Day 116: Your favorite song beginning with “D”.

“Do Ya” – Electric Light Orchestra

Do YaMy long-term memory is generally pretty good. But, it is unclear to me when I first heard “Do Ya.”

I was aware of “Telephone Line” from A New World Record for many years. And probably “Livin’ Thing,” as well. (Once again, I have my brother to thank for this.) Based on the strength of these two songs, I picked up the CD sometime in college.

And I’m very glad I did. While ELO had more than its share of hits (for those who don’t remember, they were one of the most popular bands of the 70s) this album plays almost like an ad hoc greatest hits album of its own (minus the Bastard Child song). The whole album seems to have, at some point, gotten play on Classic Rock radio.
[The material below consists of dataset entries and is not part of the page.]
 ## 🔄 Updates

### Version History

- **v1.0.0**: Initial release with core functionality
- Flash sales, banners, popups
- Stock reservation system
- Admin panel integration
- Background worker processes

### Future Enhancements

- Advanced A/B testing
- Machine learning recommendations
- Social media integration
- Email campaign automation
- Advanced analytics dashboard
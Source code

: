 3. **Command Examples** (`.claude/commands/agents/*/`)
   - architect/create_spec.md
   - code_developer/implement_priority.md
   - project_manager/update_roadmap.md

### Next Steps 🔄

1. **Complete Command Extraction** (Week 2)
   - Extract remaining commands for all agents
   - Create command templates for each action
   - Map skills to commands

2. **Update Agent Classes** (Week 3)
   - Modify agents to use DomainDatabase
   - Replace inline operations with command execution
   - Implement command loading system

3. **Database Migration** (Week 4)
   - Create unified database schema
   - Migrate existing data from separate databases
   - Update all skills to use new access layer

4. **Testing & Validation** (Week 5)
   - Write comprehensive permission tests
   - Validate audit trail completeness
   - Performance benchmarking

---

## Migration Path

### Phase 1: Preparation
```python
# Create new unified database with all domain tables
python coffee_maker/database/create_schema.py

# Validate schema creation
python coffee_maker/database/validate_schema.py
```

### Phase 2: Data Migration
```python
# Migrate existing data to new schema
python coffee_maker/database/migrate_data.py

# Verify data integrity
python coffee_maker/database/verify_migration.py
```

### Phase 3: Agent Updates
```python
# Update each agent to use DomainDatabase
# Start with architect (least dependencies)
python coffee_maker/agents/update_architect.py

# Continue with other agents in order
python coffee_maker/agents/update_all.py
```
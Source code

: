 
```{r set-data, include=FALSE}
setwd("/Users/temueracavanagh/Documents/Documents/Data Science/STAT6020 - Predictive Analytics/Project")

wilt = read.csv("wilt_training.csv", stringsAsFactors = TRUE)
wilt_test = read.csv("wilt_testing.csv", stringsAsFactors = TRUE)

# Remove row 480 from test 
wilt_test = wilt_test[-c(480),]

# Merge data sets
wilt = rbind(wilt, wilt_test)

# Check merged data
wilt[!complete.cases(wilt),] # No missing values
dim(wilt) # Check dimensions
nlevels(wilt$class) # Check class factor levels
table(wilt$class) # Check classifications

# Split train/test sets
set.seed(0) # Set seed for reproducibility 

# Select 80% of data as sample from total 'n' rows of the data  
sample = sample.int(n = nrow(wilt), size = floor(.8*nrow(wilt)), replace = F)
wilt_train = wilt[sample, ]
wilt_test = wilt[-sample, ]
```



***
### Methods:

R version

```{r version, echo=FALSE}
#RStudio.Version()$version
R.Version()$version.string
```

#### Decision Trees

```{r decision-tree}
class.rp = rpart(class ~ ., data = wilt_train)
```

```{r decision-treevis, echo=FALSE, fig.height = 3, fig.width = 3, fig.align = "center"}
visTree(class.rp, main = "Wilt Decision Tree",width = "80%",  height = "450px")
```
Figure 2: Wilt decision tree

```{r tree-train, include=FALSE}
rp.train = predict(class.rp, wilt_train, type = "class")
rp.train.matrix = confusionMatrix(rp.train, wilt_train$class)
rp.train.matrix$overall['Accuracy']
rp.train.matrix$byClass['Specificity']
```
It’s got “Tightrope” and “Rockaria!”

And “Do Ya.”

Not familiar with a song I’ve mentioned?
Click the > button above to hear samples
and purchase songs.

The first time I listened to the album as a whole may be the first time I heard “Do Ya.” (But, since it was a single, that does seem a little unlikely.) To be honest, it’s ticking me off that I can’t remember this. But anyway…

“Do Ya” starts with its crunchy guitar chords. (It was these chords, and the sound of them, that inspired Tom Petty to write “Change of Heart.”). These lead to a few measures of strings (love the strings) before jumping into its guitar-driven verses. The chord structure is simple, but effective. The lyrics talk about all the things that the singer has seen in his travels. Which eventually builds up to a proclamation that “I… Never seen nothin’ like you.” This resolves with the chorus complete with its multi-layered vocals and more crunchy guitar. I love it. Brilliant all around.

A New World Record was released in 1976, but “Do Ya” has a longer history than that. Before ELO, Jeff Lynne was part of a band called “The Move.” He actually wrote this song in 1971 and The Move recorded it, even releasing it as a single. That version was a minor (very minor) hit in the US.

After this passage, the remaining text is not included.